“Now that is a museum picture,” exclaimed Michael Govan, LACMA’s Wallis Annenberg Director and CEO, in delight upon encountering Robert Henri’s Spanish Dancer - Sevillana for the first time in 2006. Hanging in the installation showcasing gifts celebrating LACMA’s 40th anniversary, it had been promised to the museum by longtime supporters Abby and Alan D. Levy. The gift was realized this year, a result of their generosity and commitment to LACMA’s future.
An important teacher and portraitist, Robert Henri was a pivotal figure in the artistic community of the United States in the first decades of the 20th century. He was a leader of a group of painters dedicated to capturing images of contemporary life, an artist who felt that “history be of your own time, of what you can get to know personally…within your own experience.”¹ This experience was not limited to New York, where the artist lived and worked, but was explored well beyond from Ireland to California and points in between. Yet among the many places Henri visited, it was to Spain that he traveled the most (he visited on seven different occasions), and it was to Spanish art and culture that he returned most consistently throughout his career. On his extended visits to the country, Henri painted dozens of images of singers, dancers, musicians, bullfighters, peasants and Romani people, often in two, three, or even four different variations.²
While Spanish Dancer - Sevillana is the first of Henri’s “Spanish pictures,” the painting was, in fact, created in the artist’s New York studio. Certainly inspired by Henri’s first trip to Spain in 1900, it is nevertheless a complete creation, imagined at home. Life-size, and delicately balancing a boldness and sensitivity characteristic of the artist’s work at this time, it is at once a painting drawn from his experiences abroad, the reflection of contemporary popular interest in America of Spain and its culture (the Hispanic Society, for example, was founded the same year the painting was executed), and on a personal level, it was a nod to the “simple and direct” approach to painting espoused by Henri’s artistic hero Diego Velázquez.
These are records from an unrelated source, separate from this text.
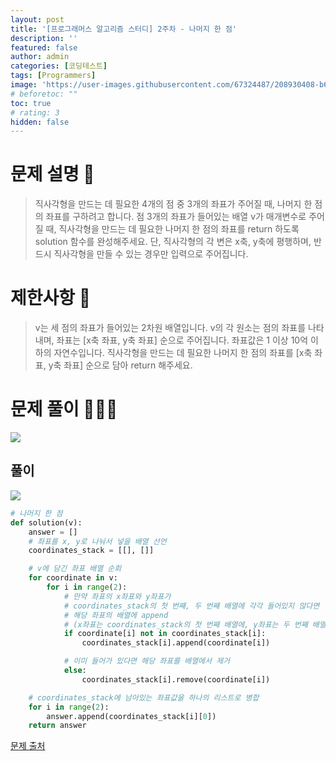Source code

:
 ```yaml
---
layout: post
title: '[프로그래머스 알고리즘 스터디] 2주차 - 나머지 한 점'
description: ''
featured: false
author: admin
categories: [코딩테스트]
tags: [Programmers]
image: 'https://user-images.githubusercontent.com/67324487/208930408-b609caf0-ddf1-4f3a-bf35-fe6dcf3958b4.png'
# beforetoc: ""
toc: true
# rating: 3
hidden: false
---
```


# 문제 설명 📑
> 직사각형을 만드는 데 필요한 4개의 점 중 3개의 좌표가 주어질 때, 나머지 한 점의 좌표를 구하려고 합니다. 점 3개의 좌표가 들어있는 배열 v가 매개변수로 주어질 때, 직사각형을 만드는 데 필요한 나머지 한 점의 좌표를 return 하도록 solution 함수를 완성해주세요. 단, 직사각형의 각 변은 x축, y축에 평행하며, 반드시 직사각형을 만들 수 있는 경우만 입력으로 주어집니다.

# 제한사항 🚫

> v는 세 점의 좌표가 들어있는 2차원 배열입니다.
> v의 각 원소는 점의 좌표를 나타내며, 좌표는 [x축 좌표, y축 좌표] 순으로 주어집니다.
> 좌표값은 1 이상 10억 이하의 자연수입니다.
> 직사각형을 만드는 데 필요한 나머지 한 점의 좌표를 [x축 좌표, y축 좌표] 순으로 담아 return 해주세요.

# 문제 풀이 👩🏻‍💻

![](https://velog.velcdn.com/images/carmine/post/606d9d1f-c117-4b62-933d-07e02ab08ebf/image.png)

## 풀이

![](https://velog.velcdn.com/images/carmine/post/7c7801ff-e224-40ae-b283-b53f54931320/image.png)

```python
# 나머지 한 점
def solution(v):
    answer = []
    # 좌표를 x, y로 나눠서 넣을 배열 선언
    coordinates_stack = [[], []]

    # v에 담긴 좌표 배열 순회
    for coordinate in v:
        for i in range(2):
            # 만약 좌표의 x좌표와 y좌표가
            # coordinates_stack의 첫 번째, 두 번째 배열에 각각 들어있지 않다면
            # 해당 좌표의 배열에 append
            # (x좌표는 coordinates_stack의 첫 번째 배열에, y좌표는 두 번째 배열에 append)
            if coordinate[i] not in coordinates_stack[i]:
                coordinates_stack[i].append(coordinate[i])

            # 이미 들어가 있다면 해당 좌표를 배열에서 제거
            else:
                coordinates_stack[i].remove(coordinate[i])

    # coordinates_stack에 남아있는 좌표값을 하나의 리스트로 병합
    for i in range(2):
        answer.append(coordinates_stack[i][0])
    return answer
```

[문제 출처](https://programmers.co.kr/learn/challenges)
Along with its two additional variations made during the same time (see above and below), Spanish Dancer - Sevillana is an exercise in compositional experimentation.
The professional model Marianna Bustamenta stars in all three pictures. Alternatively standing and seated, Bustamenta’s various bodily arrangements are adorned with accessories that signify “Spanish” to an American audience: a black choker, castanet, flower-adorned hair, and a vibrant red shawl, which itself becomes an alternative subject of these pictures. Identified by my former colleague Dr. Mei Mei Rado (Bard College of Art and Design) as a Mantón de Manila, so named because this Chinese-made shawl was exported for a Western market via the Manila-Acapulco Galleon trade, established by the Spanish after colonizing both Mexico and the Philippines. (You can see an example below from LACMA’s collection). While Henri’s shawl may well have been bought by the artist in Madrid, it makes another appearance in a later studio picture of Henri’s from 1909, this time the explicit subject of the painting.
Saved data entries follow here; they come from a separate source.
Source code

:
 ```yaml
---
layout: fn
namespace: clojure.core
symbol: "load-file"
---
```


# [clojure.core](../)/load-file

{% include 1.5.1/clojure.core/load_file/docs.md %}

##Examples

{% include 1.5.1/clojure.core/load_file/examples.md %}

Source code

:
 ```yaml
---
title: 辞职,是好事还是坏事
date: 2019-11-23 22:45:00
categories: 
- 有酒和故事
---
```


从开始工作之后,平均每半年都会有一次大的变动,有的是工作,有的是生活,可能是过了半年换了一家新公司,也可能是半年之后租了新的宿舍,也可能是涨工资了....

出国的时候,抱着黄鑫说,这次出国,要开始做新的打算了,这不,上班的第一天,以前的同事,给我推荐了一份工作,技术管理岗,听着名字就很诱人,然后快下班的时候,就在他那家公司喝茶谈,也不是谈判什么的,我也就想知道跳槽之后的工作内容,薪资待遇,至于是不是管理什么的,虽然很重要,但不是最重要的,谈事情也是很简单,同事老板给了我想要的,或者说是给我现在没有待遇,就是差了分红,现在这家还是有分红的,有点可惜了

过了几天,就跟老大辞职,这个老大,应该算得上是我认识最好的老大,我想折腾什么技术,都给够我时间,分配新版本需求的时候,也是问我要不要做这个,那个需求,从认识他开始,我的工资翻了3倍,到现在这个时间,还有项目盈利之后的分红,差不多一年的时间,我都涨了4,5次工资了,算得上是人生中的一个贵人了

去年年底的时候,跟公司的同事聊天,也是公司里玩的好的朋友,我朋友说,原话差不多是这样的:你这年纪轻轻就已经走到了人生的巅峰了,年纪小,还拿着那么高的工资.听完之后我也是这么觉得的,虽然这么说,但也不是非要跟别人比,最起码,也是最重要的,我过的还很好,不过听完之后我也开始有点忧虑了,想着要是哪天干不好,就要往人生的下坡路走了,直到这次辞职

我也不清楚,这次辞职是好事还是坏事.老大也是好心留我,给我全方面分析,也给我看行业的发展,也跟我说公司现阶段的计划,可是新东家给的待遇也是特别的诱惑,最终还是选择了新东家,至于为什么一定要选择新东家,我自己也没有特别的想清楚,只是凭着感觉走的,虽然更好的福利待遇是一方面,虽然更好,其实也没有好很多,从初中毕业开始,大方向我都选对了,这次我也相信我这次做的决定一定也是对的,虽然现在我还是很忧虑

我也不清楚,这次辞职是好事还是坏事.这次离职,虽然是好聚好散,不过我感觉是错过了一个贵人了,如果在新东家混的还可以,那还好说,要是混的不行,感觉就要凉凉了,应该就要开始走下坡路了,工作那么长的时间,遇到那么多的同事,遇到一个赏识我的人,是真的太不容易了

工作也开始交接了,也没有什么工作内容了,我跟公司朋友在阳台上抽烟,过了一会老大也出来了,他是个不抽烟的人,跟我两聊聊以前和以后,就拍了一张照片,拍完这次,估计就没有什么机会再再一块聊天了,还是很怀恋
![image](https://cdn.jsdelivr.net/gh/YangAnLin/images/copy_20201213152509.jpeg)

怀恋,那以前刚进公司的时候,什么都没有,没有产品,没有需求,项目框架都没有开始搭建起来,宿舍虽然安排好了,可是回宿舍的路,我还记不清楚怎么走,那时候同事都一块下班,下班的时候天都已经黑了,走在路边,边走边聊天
Not long after the painting’s completion in 1904, Henri chose Spanish Dancer - Sevillana, to be displayed in several prominent contemporary exhibitions on the East coast and in the South. This included the Society of American Artists exhibition and the Carnegie international, both in 1905, a touring exhibition in the American south in 1906, and the Pennsylvania Academy of Fine Arts and the New York School of Art exhibition in 1907. In addition to the critical acclaim the painting garnered along its tour, where, for example its “drama” and “brilliance” was compared to that of John Singer Sargent’s masterful El Jaleo (1882), Sevillana also remained one of Henri’s favorite paintings. And yet despite its attention and the tangible effect it had toward Henri’s positive reception, the painting went unsold during the artist’s lifetime, remaining in the family’s estate until its purchase by the Levys. Now, as an official part of the museum’s collection and with its display anticipated in the new David Geffen Galleries, this magnificent gift will become a new touchstone for the broader LACMA community.
1. Robert Henri, The Art Spirit: Notes, Articles, Fragments of Letters… Comp. Margery Ryerson (New York: 1923), 217–18.
2. For more reading on Henri and his relationship to Spain and Spanish culture, See Spanish Sojourns: Robert Henri and the Spirit of Spain, Ed. Valerie Ann Leeds and Courtney A. McNeil (Savannah, GA: 2014).